Die Sparkasse Hochsauerland als Kreditgeber für das Oversum-Projekt – ein paar Überlegungen.

Sparkasse Hochsauerland
Eine Filiale der Sparkasse Hochsauerland in Winterberg-Siedlinghausen (foto: zoom)

Bei Wikipedia lesen wir über Sparkassen: „Eine Sparkasse ist ein Kreditinstitut mit der Aufgabe, der Bevölkerung Möglichkeiten zur sicheren und verzinslichen Geldanlage zu bieten und die örtlichen Kreditbedürfnisse zu befriedigen.

Die Erzielung von Gewinnen ist hierbei nicht der Hauptzweck des Geschäftsbetriebes. Das Geschäftsgebiet einer Sparkasse ist in der Regel auf das Gebiet ihres Trägers, beispielsweise einer Gemeinde, eines Landkreises oder eines Zweckverbandes, begrenzt …

Sparkassen sind in Deutschland in der Regel Anstalten des öffentlichen Rechts. Träger öffentlich-rechtlicher Sparkassen sind kommunale Gebietskörperschaften, wie Städte, Gemeinden oder Landkreise oder ein kommunaler Sparkassenzweckverband als Zusammenschluss mehrerer Gebietskörperschaften. Oftmals deutet bereits der Name auf den kommunalen Träger hin, z. B. Stadtsparkasse, Kreissparkasse oder Bezirkssparkasse.
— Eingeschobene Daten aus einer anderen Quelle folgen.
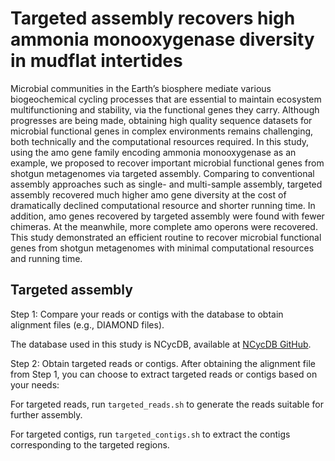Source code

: # Targeted assembly recovers high ammonia monooxygenase diversity in mudflat intertides
Microbial communities in the Earth’s biosphere mediate various biogeochemical cycling processes that are essential to maintain ecosystem multifunctioning and stability, via the functional genes they carry. Although progresses are being made, obtaining high quality sequence datasets for microbial functional genes in complex environments remains challenging, both technically and the computational resources required. In this study, using the amo gene family encoding ammonia monooxygenase as an example, we proposed to recover important microbial functional genes from shotgun metagenomes via targeted assembly. Comparing to conventional assembly approaches such as single- and multi-sample assembly, targeted assembly recovered much higher amo gene diversity at the cost of dramatically declined computational resource and shorter running time. In addition, amo genes recovered by targeted assembly were found with fewer chimeras. At the meanwhile, more complete amo operons were recovered. This study demonstrated an efficient routine to recover microbial functional genes from shotgun metagenomes with minimal computational resources and running time.

## Targeted assembly
Step 1: Compare your reads or contigs with the database to obtain alignment files (e.g., DIAMOND files).

The database used in this study is NCycDB, available at [NCycDB GitHub](https://github.com/qichao1984/NCyc).


Step 2: Obtain targeted reads or contigs.
After obtaining the alignment file from Step 1, you can choose to extract targeted reads or contigs based on your needs:

For targeted reads, run `targeted_reads.sh` to generate the reads suitable for further assembly.

For targeted contigs, run `targeted_contigs.sh` to extract the contigs corresponding to the targeted regions.


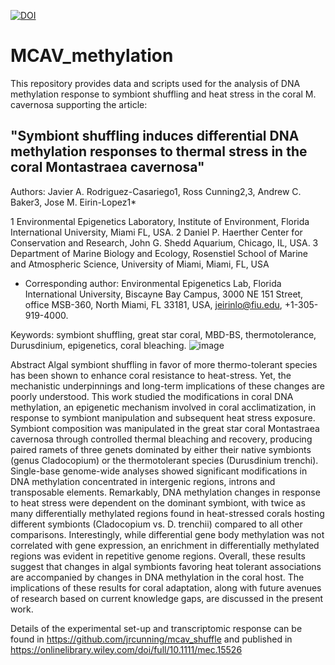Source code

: [![DOI](https://zenodo.org/badge/DOI/10.5281/zenodo.5348322.svg)](https://doi.org/10.5281/zenodo.5348322)

# MCAV_methylation
This repository provides data and scripts used for the analysis of DNA methylation response to symbiont shuffling and heat stress in the coral M. cavernosa
supporting the article: 
## "Symbiont shuffling induces differential DNA methylation responses to thermal stress in the coral Montastraea cavernosa"

Authors: Javier A. Rodriguez-Casariego1, Ross Cunning2,3, Andrew C. Baker3, Jose M. Eirin-Lopez1* 

1 Environmental Epigenetics Laboratory, Institute of Environment, Florida International University, Miami FL, USA. 
2 Daniel P. Haerther Center for Conservation and Research, John G. Shedd Aquarium, Chicago, IL, USA.
3 Department of Marine Biology and Ecology, Rosenstiel School of Marine and Atmospheric Science, University of Miami, Miami, FL, USA

* Corresponding author: Environmental Epigenetics Lab, Florida International University, Biscayne Bay Campus, 3000 NE 151 Street, office MSB-360, North Miami, FL 33181, USA, jeirinlo@fiu.edu, +1-305-919-4000.
 
Keywords: symbiont shuffling, great star coral, MBD-BS, thermotolerance, Durusdinium, epigenetics, coral bleaching. 
![image](https://user-images.githubusercontent.com/30119953/231816666-9d3fc6e3-0637-4e7a-8055-450c2cfeac2d.png)

Abstract
Algal symbiont shuffling in favor of more thermo-tolerant species has been shown to enhance coral resistance to heat-stress. Yet, the mechanistic underpinnings and long-term implications of these changes are poorly understood. This work studied the modifications in coral DNA methylation, an epigenetic mechanism involved in coral acclimatization, in response to symbiont manipulation and subsequent heat stress exposure. Symbiont composition was manipulated in the great star coral Montastraea cavernosa through controlled thermal bleaching and recovery, producing paired ramets of three genets dominated by either their native symbionts (genus Cladocopium) or the thermotolerant species (Durusdinium trenchi). Single-base genome-wide analyses showed significant modifications in DNA methylation concentrated in intergenic regions, introns and transposable elements. Remarkably, DNA methylation changes in response to heat stress were dependent on the dominant symbiont, with twice as many differentially methylated regions found in heat-stressed corals hosting different symbionts (Cladocopium vs. D. trenchii) compared to all other comparisons. Interestingly, while differential gene body methylation was not correlated with gene expression, an enrichment in differentially methylated regions was evident in repetitive genome regions. Overall, these results suggest that changes in algal symbionts favoring heat tolerant associations are accompanied by changes in DNA methylation in the coral host. The implications of these results for coral adaptation, along with future avenues of research based on current knowledge gaps, are discussed in the present work. 








Details of the experimental set-up and transcriptomic response can be found in <https://github.com/jrcunning/mcav_shuffle> and published in <https://onlinelibrary.wiley.com/doi/full/10.1111/mec.15526>
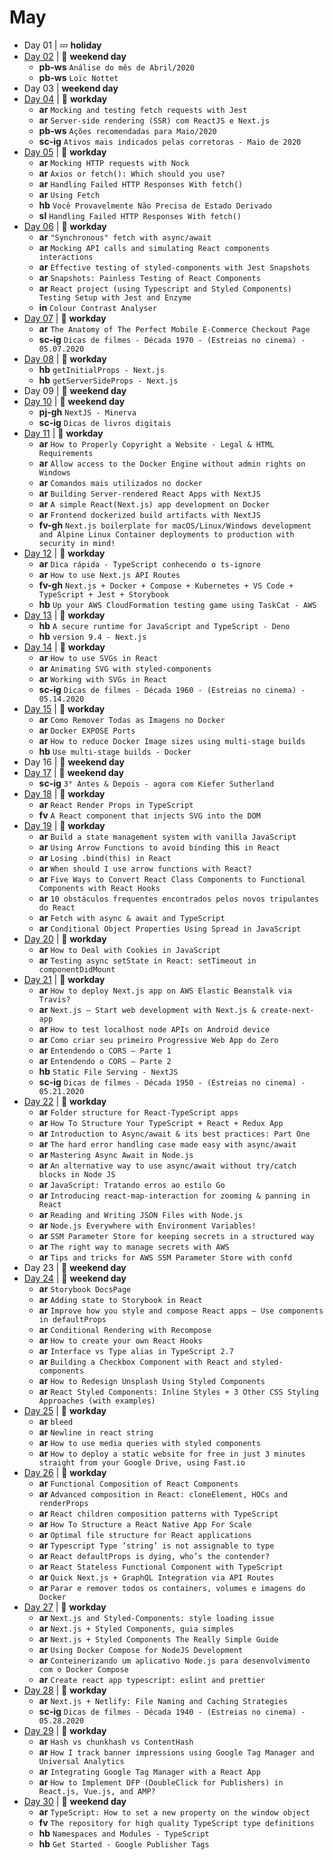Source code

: # May

- Day 01 | :zzz: **holiday**
- [Day 02](05-02-2020.md) | :sunrise_over_mountains: **weekend day**
  - **pb-ws** `Análise do mês de Abril/2020`
  - **pb-ws** `Loïc Nottet`
- Day 03 | **weekend day**
- [Day 04](05-04-2020.md) | :construction_worker: **workday**
  - **ar** `Mocking and testing fetch requests with Jest`
  - **ar** `Server-side rendering (SSR) com ReactJS e Next.js`
  - **pb-ws** `Ações recomendadas para Maio/2020`
  - **sc-ig** `Ativos mais indicados pelas corretoras - Maio de 2020`
- [Day 05](05-05-2020.md) | :construction_worker: **workday**
  - **ar** `Mocking HTTP requests with Nock`
  - **ar** `Axios or fetch(): Which should you use?`
  - **ar** `Handling Failed HTTP Responses With fetch()`
  - **ar** `Using Fetch`
  - **hb** `Você Provavelmente Não Precisa de Estado Derivado`
  - **sl** `Handling Failed HTTP Responses With fetch()`
- [Day 06](05-06-2020.md) | :construction_worker: **workday**
  - **ar** `"Synchronous" fetch with async/await`
  - **ar** `Mocking API calls and simulating React components interactions`
  - **ar** `Effective testing of styled-components with Jest Snapshots`
  - **ar** `Snapshots: Painless Testing of React Components`
  - **ar** `React project (using Typescript and Styled Components) Testing Setup with Jest and Enzyme`
  - **in** `Colour Contrast Analyser`
- [Day 07](05-07-2020.md) | :construction_worker: **workday**
  - **ar** `The Anatomy of The Perfect Mobile E-Commerce Checkout Page`
  - **sc-ig** `Dicas de filmes - Década 1970 - (Estreias no cinema) - 05.07.2020`
- [Day 08](05-08-2020.md) | :construction_worker: **workday**
  - **hb** `getInitialProps - Next.js`
  - **hb** `getServerSideProps - Next.js`
- Day 09 | :sunrise_over_mountains: **weekend day**
- [Day 10](05-10-2020.md) | :sunrise_over_mountains: **weekend day**
  - **pj-gh** `NextJS - Minerva`
  - **sc-ig** `Dicas de livros digitais`
- [Day 11](05-11-2020.md) | :construction_worker: **workday**
  - **ar** `How to Properly Copyright a Website - Legal & HTML Requirements`
  - **ar** `Allow access to the Docker Engine without admin rights on Windows`
  - **ar** `Comandos mais utilizados no docker`
  - **ar** `Building Server-rendered React Apps with NextJS`
  - **ar** `A simple React(Next.js) app development on Docker`
  - **ar** `Frontend dockerized build artifacts with NextJS`
  - **fv-gh** `Next.js boilerplate for macOS/Linux/Windows development and Alpine Linux Container deployments to production with security in mind!`
- [Day 12](05-12-2020.md) | :construction_worker: **workday**
  - **ar** `Dica rápida - TypeScript conhecendo o ts-ignore`
  - **ar** `How to use Next.js API Routes`
  - **fv-gh** `Next.js + Docker + Compose + Kubernetes + VS Code + TypeScript + Jest + Storybook`
  - **hb** `Up your AWS CloudFormation testing game using TaskCat - AWS`
- [Day 13](05-13-2020.md) | :construction_worker: **workday**
  - **hb** `A secure runtime for JavaScript and TypeScript - Deno`
  - **hb** `version 9.4 - Next.js`
- [Day 14](05-14-2020.md) | :construction_worker: **workday**
  - **ar** `How to use SVGs in React`
  - **ar** `Animating SVG with styled-components`
  - **ar** `Working with SVGs in React`
  - **sc-ig** `Dicas de filmes - Década 1960 - (Estreias no cinema) - 05.14.2020`
- [Day 15](05-15-2020.md) | :construction_worker: **workday**
  - **ar** `Como Remover Todas as Imagens no Docker`
  - **ar** `Docker EXPOSE Ports`
  - **ar** `How to reduce Docker Image sizes using multi-stage builds`
  - **hb** `Use multi-stage builds - Docker`
- Day 16 | :sunrise_over_mountains: **weekend day**
- [Day 17](05-17-2020.md) | :sunrise_over_mountains: **weekend day**
  - **sc-ig** `3° Antes & Depois - agora com Kiefer Sutherland`
- [Day 18](05-18-2020.md) | :construction_worker: **workday**
  - **ar** `React Render Props in TypeScript`
  - **fv** `A React component that injects SVG into the DOM`
- [Day 19](05-19-2020.md) | :construction_worker: **workday**
  - **ar** `Build a state management system with vanilla JavaScript`
  - **ar** `Using Arrow Functions to avoid binding `this` in React`
  - **ar** `Losing .bind(this) in React`
  - **ar** `When should I use arrow functions with React?`
  - **ar** `Five Ways to Convert React Class Components to Functional Components with React Hooks`
  - **ar** `10 obstáculos frequentes encontrados pelos novos tripulantes do React`
  - **ar** `Fetch with async & await and TypeScript`
  - **ar** `Conditional Object Properties Using Spread in JavaScript`
- [Day 20](05-20-2020.md) | :construction_worker: **workday**
  - **ar** `How to Deal with Cookies in JavaScript`
  - **ar** `Testing async setState in React: setTimeout in componentDidMount`
- [Day 21](05-21-2020.md) | :construction_worker: **workday**
  - **ar** `How to deploy Next.js app on AWS Elastic Beanstalk via Travis?`
  - **ar** `Next.js — Start web development with Next.js & create-next-app`
  - **ar** `How to test localhost node APIs on Android device`
  - **ar** `Como criar seu primeiro Progressive Web App do Zero`
  - **ar** `Entendendo o CORS — Parte 1`
  - **ar** `Entendendo o CORS — Parte 2`
  - **hb** `Static File Serving - NextJS`
  - **sc-ig** `Dicas de filmes - Década 1950 - (Estreias no cinema) - 05.21.2020`
- [Day 22](05-22-2020.md) | :construction_worker: **workday**
  - **ar** `Folder structure for React-TypeScript apps`
  - **ar** `How To Structure Your TypeScript + React + Redux App`
  - **ar** `Introduction to Async/await & its best practices: Part One`
  - **ar** `The hard error handling case made easy with async/await`
  - **ar** `Mastering Async Await in Node.js`
  - **ar** `An alternative way to use async/await without try/catch blocks in Node JS`
  - **ar** `JavaScript: Tratando erros ao estilo Go`
  - **ar** `Introducing react-map-interaction for zooming & panning in React`
  - **ar** `Reading and Writing JSON Files with Node.js`
  - **ar** `Node.js Everywhere with Environment Variables!`
  - **ar** `SSM Parameter Store for keeping secrets in a structured way`
  - **ar** `The right way to manage secrets with AWS`
  - **ar** `Tips and tricks for AWS SSM Parameter Store with confd`
- Day 23 | :sunrise_over_mountains: **weekend day**
- [Day 24](05-24-2020.md) | :sunrise_over_mountains: **weekend day**
  - **ar** `Storybook DocsPage`
  - **ar** `Adding state to Storybook in React`
  - **ar** `Improve how you style and compose React apps — Use components in defaultProps`
  - **ar** `Conditional Rendering with Recompose`
  - **ar** `How to create your own React Hooks`
  - **ar** `Interface vs Type alias in TypeScript 2.7`
  - **ar** `Building a Checkbox Component with React and styled-components`
  - **ar** `How to Redesign Unsplash Using Styled Components`
  - **ar** `React Styled Components: Inline Styles + 3 Other CSS Styling Approaches (with examples)`
- [Day 25](05-25-2020.md) | :construction_worker: **workday**
  - **ar** `bleed`
  - **ar** `Newline in react string`
  - **ar** `How to use media queries with styled components`
  - **ar** `How to deploy a static website for free in just 3 minutes straight from your Google Drive, using Fast.io` 
- [Day 26](05-26-2020.md) | :construction_worker: **workday**
  - **ar** `Functional Composition of React Components`
  - **ar** `Advanced composition in React: cloneElement, HOCs and renderProps`
  - **ar** `React children composition patterns with TypeScript`
  - **ar** `How To Structure a React Native App For Scale`
  - **ar** `Optimal file structure for React applications`
  - **ar** `Typescript Type ‘string’ is not assignable to type`
  - **ar** `React defaultProps is dying, who’s the contender?`
  - **ar** `React Stateless Functional Component with TypeScript`
  - **ar** `Quick Next.js + GraphQL Integration via API Routes`
  - **ar** `Parar e remover todos os containers, volumes e imagens do Docker`
- [Day 27](05-27-2020.md) | :construction_worker: **workday**
  - **ar** `Next.js and Styled-Components: style loading issue`
  - **ar** `Next.js + Styled Components, guia simples`
  - **ar** `Next.js + Styled Components The Really Simple Guide`
  - **ar** `Using Docker Compose for NodeJS Development`
  - **ar** `Conteinerizando um aplicativo Node.js para desenvolvimento com o Docker Compose`
  - **ar** `Create react app typescript: eslint and prettier`
- [Day 28](05-28-2020.md) | :construction_worker: **workday**
  - **ar** `Next.js + Netlify: File Naming and Caching Strategies`
  - **sc-ig** `Dicas de filmes - Década 1940 - (Estreias no cinema) - 05.28.2020`
- [Day 29](05-29-2020.md) | :construction_worker: **workday**
  - **ar** `Hash vs chunkhash vs ContentHash`
  - **ar** `How I track banner impressions using Google Tag Manager and Universal Analytics`
  - **ar** `Integrating Google Tag Manager with a React App`
  - **ar** `How to Implement DFP (DoubleClick for Publishers) in React.js, Vue.js, and AMP?`
- [Day 30](05-30-2020.md) | :sunrise_over_mountains: **weekend day**
  - **ar** `TypeScript: How to set a new property on the window object`
  - **fv** `The repository for high quality TypeScript type definitions`
  - **hb** `Namespaces and Modules - TypeScript`
  - **hb** `Get Started - Google Publisher Tags`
Rechtsgrundlagen für Gründung und Betrieb sind das Sparkassengesetz des jeweiligen Bundeslandes, in dem die Sparkasse ihren Sitz hat, und eine vom Träger erlassene Satzung. Die Organe einer Sparkasse sind der Vorstand als geschäftsführendes Gremium und der Verwaltungsrat als Aufsichtsgremium. In einigen Bundesländern ist weiterhin für bestimmte (in der Regel besonders hohe oder risikoreiche) Kreditentscheidungen ein Kreditausschuss zu bilden.“

In Winterberg ist nach Angaben der Stadt die „Sparkasse Hochsauerland“ Kreditgeberin des Oversum Projekts.  Sie ist als Anstalt des öffentlichen Rechts unter der Handelsregisternummer HR A 4228 beim Amtsgericht Arnsberg eingetragen. Dort findet man auch den kompletten Namen des Kreditinstituts: „Sparkasse Hochsauerland – Zweckverbandssparkasse des Hochsauerlandkreises und der Städte Brilon, Hallenberg, Medebach, Olsberg, Winterberg und der Gemeinde Bestwig“.

Bei der Sparkasse Hochsauerland handelt es sich also um einen „kommunalen Sparkassenzweckverband als Zusammenschluss mehrerer Gebietskörperschaften“. Die Gebietskörperschaften sind augenscheinlich die Gemeinden Brilon, Hallenberg, Medebach, Olsberg, Winterberg und Bestwig.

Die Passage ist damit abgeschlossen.